Transcribe every record below word for word.

§ Dataset records:
+-------+
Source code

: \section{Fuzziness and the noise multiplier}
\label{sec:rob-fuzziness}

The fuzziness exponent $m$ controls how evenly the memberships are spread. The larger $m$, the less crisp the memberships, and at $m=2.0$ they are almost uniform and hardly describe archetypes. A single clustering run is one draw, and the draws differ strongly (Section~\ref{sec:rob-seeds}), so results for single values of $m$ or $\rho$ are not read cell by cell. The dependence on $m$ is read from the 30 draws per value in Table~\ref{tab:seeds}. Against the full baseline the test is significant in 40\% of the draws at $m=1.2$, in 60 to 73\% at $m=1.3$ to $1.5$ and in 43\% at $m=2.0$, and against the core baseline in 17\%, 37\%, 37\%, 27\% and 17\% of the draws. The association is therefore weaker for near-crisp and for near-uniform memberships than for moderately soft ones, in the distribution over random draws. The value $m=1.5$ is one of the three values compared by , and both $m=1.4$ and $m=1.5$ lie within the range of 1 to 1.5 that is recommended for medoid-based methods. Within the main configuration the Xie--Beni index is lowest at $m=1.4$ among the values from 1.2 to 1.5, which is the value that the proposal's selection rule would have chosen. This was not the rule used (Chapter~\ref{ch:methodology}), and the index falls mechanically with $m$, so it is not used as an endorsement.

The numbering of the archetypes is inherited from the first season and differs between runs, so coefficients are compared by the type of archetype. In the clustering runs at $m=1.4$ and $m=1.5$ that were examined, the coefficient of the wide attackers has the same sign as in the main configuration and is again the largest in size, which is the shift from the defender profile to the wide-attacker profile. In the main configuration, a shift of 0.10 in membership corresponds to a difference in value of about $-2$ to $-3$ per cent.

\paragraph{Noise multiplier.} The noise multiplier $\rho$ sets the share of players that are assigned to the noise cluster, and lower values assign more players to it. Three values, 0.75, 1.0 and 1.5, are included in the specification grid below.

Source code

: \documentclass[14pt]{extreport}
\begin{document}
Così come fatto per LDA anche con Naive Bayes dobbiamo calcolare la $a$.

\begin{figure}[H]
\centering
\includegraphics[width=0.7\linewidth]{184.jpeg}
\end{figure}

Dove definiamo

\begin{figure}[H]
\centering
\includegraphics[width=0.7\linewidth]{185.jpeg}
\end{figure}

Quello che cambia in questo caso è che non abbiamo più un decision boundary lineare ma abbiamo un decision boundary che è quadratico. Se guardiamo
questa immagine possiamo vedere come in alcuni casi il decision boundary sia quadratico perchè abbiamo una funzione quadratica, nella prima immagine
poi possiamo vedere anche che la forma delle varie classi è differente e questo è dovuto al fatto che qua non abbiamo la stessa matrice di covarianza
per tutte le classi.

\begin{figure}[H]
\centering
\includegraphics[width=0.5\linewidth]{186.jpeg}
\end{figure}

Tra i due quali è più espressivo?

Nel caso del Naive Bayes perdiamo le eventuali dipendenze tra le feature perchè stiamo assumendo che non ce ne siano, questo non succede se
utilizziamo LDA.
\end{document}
+-------+
§ Written solution:
Source code

: \section{Fuzziness and the noise multiplier}
\label{sec:rob-fuzziness}

The fuzziness exponent $m$ controls how evenly the memberships are spread. The larger $m$, the less crisp the memberships, and at $m=2.0$ they are almost uniform and hardly describe archetypes. A single clustering run is one draw, and the draws differ strongly (Section~\ref{sec:rob-seeds}), so results for single values of $m$ or $\rho$ are not read cell by cell. The dependence on $m$ is read from the 30 draws per value in Table~\ref{tab:seeds}. Against the full baseline the test is significant in 40\% of the draws at $m=1.2$, in 60 to 73\% at $m=1.3$ to $1.5$ and in 43\% at $m=2.0$, and against the core baseline in 17\%, 37\%, 37\%, 27\% and 17\% of the draws. The association is therefore weaker for near-crisp and for near-uniform memberships than for moderately soft ones, in the distribution over random draws. The value $m=1.5$ is one of the three values compared by , and both $m=1.4$ and $m=1.5$ lie within the range of 1 to 1.5 that is recommended for medoid-based methods. Within the main configuration the Xie--Beni index is lowest at $m=1.4$ among the values from 1.2 to 1.5, which is the value that the proposal's selection rule would have chosen. This was not the rule used (Chapter~\ref{ch:methodology}), and the index falls mechanically with $m$, so it is not used as an endorsement.

The numbering of the archetypes is inherited from the first season and differs between runs, so coefficients are compared by the type of archetype. In the clustering runs at $m=1.4$ and $m=1.5$ that were examined, the coefficient of the wide attackers has the same sign as in the main configuration and is again the largest in size, which is the shift from the defender profile to the wide-attacker profile. In the main configuration, a shift of 0.10 in membership corresponds to a difference in value of about $-2$ to $-3$ per cent.

\paragraph{Noise multiplier.} The noise multiplier $\rho$ sets the share of players that are assigned to the noise cluster, and lower values assign more players to it. Three values, 0.75, 1.0 and 1.5, are included in the specification grid below.

Source code

: \documentclass[14pt]{extreport}
\begin{document}
Così come fatto per LDA anche con Naive Bayes dobbiamo calcolare la $a$.

\begin{figure}[H]
\centering
\includegraphics[width=0.7\linewidth]{184.jpeg}
\end{figure}

Dove definiamo

\begin{figure}[H]
\centering
\includegraphics[width=0.7\linewidth]{185.jpeg}
\end{figure}

Quello che cambia in questo caso è che non abbiamo più un decision boundary lineare ma abbiamo un decision boundary che è quadratico. Se guardiamo
questa immagine possiamo vedere come in alcuni casi il decision boundary sia quadratico perchè abbiamo una funzione quadratica, nella prima immagine
poi possiamo vedere anche che la forma delle varie classi è differente e questo è dovuto al fatto che qua non abbiamo la stessa matrice di covarianza
per tutte le classi.

\begin{figure}[H]
\centering
\includegraphics[width=0.5\linewidth]{186.jpeg}
\end{figure}

Tra i due quali è più espressivo?

Nel caso del Naive Bayes perdiamo le eventuali dipendenze tra le feature perchè stiamo assumendo che non ce ne siano, questo non succede se
utilizziamo LDA.
\end{document}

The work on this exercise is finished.